● YOUR ASSIGNMENT
Go through the material and copy every line in which "Questo" appears.

● THE DATA
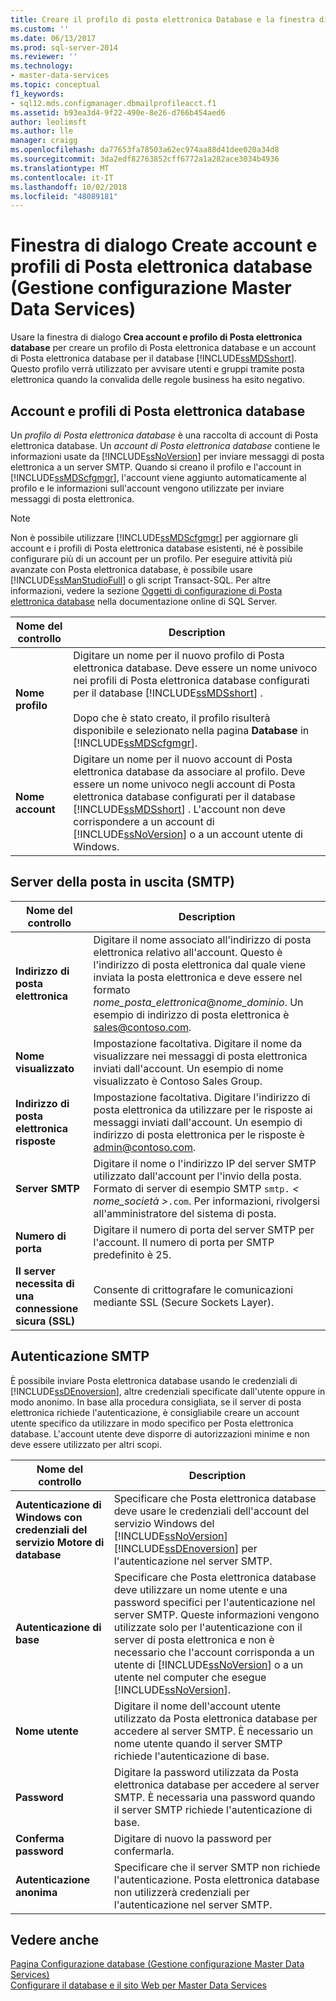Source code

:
 ```yaml
---
title: Creare il profilo di posta elettronica Database e la finestra di dialogo Account (Gestione configurazione Master Data Services) | Microsoft Docs
ms.custom: ''
ms.date: 06/13/2017
ms.prod: sql-server-2014
ms.reviewer: ''
ms.technology:
- master-data-services
ms.topic: conceptual
f1_keywords:
- sql12.mds.configmanager.dbmailprofileacct.f1
ms.assetid: b93ea3d4-9f22-490e-8e26-d766b454aed6
author: leolimsft
ms.author: lle
manager: craigg
ms.openlocfilehash: da77653fa78503a62ec974aa88d41dee020a34d8
ms.sourcegitcommit: 3da2edf82763852cff6772a1a282ace3034b4936
ms.translationtype: MT
ms.contentlocale: it-IT
ms.lasthandoff: 10/02/2018
ms.locfileid: "48089181"
---
```

# <a name="create-database-mail-profile-and-account-dialog-box-master-data-services-configuration-manager"></a>Finestra di dialogo Create account e profili di Posta elettronica database (Gestione configurazione Master Data Services)
  Usare la finestra di dialogo **Crea account e profilo di Posta elettronica database** per creare un profilo di Posta elettronica database e un account di Posta elettronica database per il database [!INCLUDE[ssMDSshort](../includes/ssmdsshort-md.md)]. Questo profilo verrà utilizzato per avvisare utenti e gruppi tramite posta elettronica quando la convalida delle regole business ha esito negativo.  
  
## <a name="database-mail-profile-and-account"></a>Account e profili di Posta elettronica database  
 Un *profilo di Posta elettronica database* è una raccolta di account di Posta elettronica database. Un *account di Posta elettronica database* contiene le informazioni usate da [!INCLUDE[ssNoVersion](../includes/ssnoversion-md.md)] per inviare messaggi di posta elettronica a un server SMTP. Quando si creano il profilo e l'account in [!INCLUDE[ssMDScfgmgr](../includes/ssmdscfgmgr-md.md)], l'account viene aggiunto automaticamente al profilo e le informazioni sull'account vengono utilizzate per inviare messaggi di posta elettronica.  
  
> [!NOTE]  
>  Non è possibile utilizzare [!INCLUDE[ssMDScfgmgr](../includes/ssmdscfgmgr-md.md)] per aggiornare gli account e i profili di Posta elettronica database esistenti, né è possibile configurare più di un account per un profilo. Per eseguire attività più avanzate con Posta elettronica database, è possibile usare [!INCLUDE[ssManStudioFull](../includes/ssmanstudiofull-md.md)] o gli script Transact-SQL. Per altre informazioni, vedere la sezione [Oggetti di configurazione di Posta elettronica database](../relational-databases/database-mail/database-mail-configuration-objects.md) nella documentazione online di SQL Server.  
  
|Nome del controllo|Description|  
|------------------|-----------------|  
|**Nome profilo**|Digitare un nome per il nuovo profilo di Posta elettronica database. Deve essere un nome univoco nei profili di Posta elettronica database configurati per il database [!INCLUDE[ssMDSshort](../includes/ssmdsshort-md.md)] .<br /><br /> Dopo che è stato creato, il profilo risulterà disponibile e selezionato nella pagina **Database** in [!INCLUDE[ssMDScfgmgr](../includes/ssmdscfgmgr-md.md)].|  
|**Nome account**|Digitare un nome per il nuovo account di Posta elettronica database da associare al profilo. Deve essere un nome univoco negli account di Posta elettronica database configurati per il database [!INCLUDE[ssMDSshort](../includes/ssmdsshort-md.md)] . L'account non deve corrispondere a un account di [!INCLUDE[ssNoVersion](../includes/ssnoversion-md.md)] o a un account utente di Windows.|  
  
## <a name="outgoing-smtp-mail-server"></a>Server della posta in uscita (SMTP)  
  
|Nome del controllo|Description|  
|------------------|-----------------|  
|**Indirizzo di posta elettronica**|Digitare il nome associato all'indirizzo di posta elettronica relativo all'account. Questo è l'indirizzo di posta elettronica dal quale viene inviata la posta elettronica e deve essere nel formato *nome_posta_elettronica*@*nome_dominio*. Un esempio di indirizzo di posta elettronica è sales@contoso.com.|  
|**Nome visualizzato**|Impostazione facoltativa. Digitare il nome da visualizzare nei messaggi di posta elettronica inviati dall'account. Un esempio di nome visualizzato è Contoso Sales Group.|  
|**Indirizzo di posta elettronica risposte**|Impostazione facoltativa. Digitare l'indirizzo di posta elettronica da utilizzare per le risposte ai messaggi inviati dall'account. Un esempio di indirizzo di posta elettronica per le risposte è admin@contoso.com.|  
|**Server SMTP**|Digitare il nome o l'indirizzo IP del server SMTP utilizzato dall'account per l'invio della posta. Formato di server di esempio SMTP `smtp.` *< nome_società >*`.com`. Per informazioni, rivolgersi all'amministratore del sistema di posta.|  
|**Numero di porta**|Digitare il numero di porta del server SMTP per l'account. Il numero di porta per SMTP predefinito è 25.|  
|**Il server necessita di una connessione sicura (SSL)**|Consente di crittografare le comunicazioni mediante SSL (Secure Sockets Layer).|  
  
## <a name="smtp-authentication"></a>Autenticazione SMTP  
 È possibile inviare Posta elettronica database usando le credenziali di [!INCLUDE[ssDEnoversion](../includes/ssdenoversion-md.md)], altre credenziali specificate dall'utente oppure in modo anonimo. In base alla procedura consigliata, se il server di posta elettronica richiede l'autenticazione, è consigliabile creare un account utente specifico da utilizzare in modo specifico per Posta elettronica database. L'account utente deve disporre di autorizzazioni minime e non deve essere utilizzato per altri scopi.  
  
|Nome del controllo|Description|  
|------------------|-----------------|  
|**Autenticazione di Windows con credenziali del servizio Motore di database**|Specificare che Posta elettronica database deve usare le credenziali dell'account del servizio Windows del [!INCLUDE[ssNoVersion](../includes/ssnoversion-md.md)] [!INCLUDE[ssDEnoversion](../includes/ssdenoversion-md.md)] per l'autenticazione nel server SMTP.|  
|**Autenticazione di base**|Specificare che Posta elettronica database deve utilizzare un nome utente e una password specifici per l'autenticazione nel server SMTP. Queste informazioni vengono utilizzate solo per l'autenticazione con il server di posta elettronica e non è necessario che l'account corrisponda a un utente di [!INCLUDE[ssNoVersion](../includes/ssnoversion-md.md)] o a un utente nel computer che esegue [!INCLUDE[ssNoVersion](../includes/ssnoversion-md.md)].|  
|**Nome utente**|Digitare il nome dell'account utente utilizzato da Posta elettronica database per accedere al server SMTP. È necessario un nome utente quando il server SMTP richiede l'autenticazione di base.|  
|**Password**|Digitare la password utilizzata da Posta elettronica database per accedere al server SMTP. È necessaria una password quando il server SMTP richiede l'autenticazione di base.|  
|**Conferma password**|Digitare di nuovo la password per confermarla.|  
|**Autenticazione anonima**|Specificare che il server SMTP non richiede l'autenticazione. Posta elettronica database non utilizzerà credenziali per l'autenticazione nel server SMTP.|  
  
## <a name="see-also"></a>Vedere anche  
 [Pagina Configurazione database &#40;Gestione configurazione Master Data Services&#41;](../../2014/master-data-services/database-configuration-page-master-data-services-configuration-manager.md)   
 [Configurare il database e il sito Web per Master Data Services](set-up-the-database-and-website-for-master-data-services.md)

● RESULT OF THIS EXERCISE
  Usare la finestra di dialogo **Crea account e profilo di Posta elettronica database** per creare un profilo di Posta elettronica database e un account di Posta elettronica database per il database [!INCLUDE[ssMDSshort](../includes/ssmdsshort-md.md)]. Questo profilo verrà utilizzato per avvisare utenti e gruppi tramite posta elettronica quando la convalida delle regole business ha esito negativo.  
|**Indirizzo di posta elettronica**|Digitare il nome associato all'indirizzo di posta elettronica relativo all'account. Questo è l'indirizzo di posta elettronica dal quale viene inviata la posta elettronica e deve essere nel formato *nome_posta_elettronica*@*nome_dominio*. Un esempio di indirizzo di posta elettronica è sales@contoso.com.|  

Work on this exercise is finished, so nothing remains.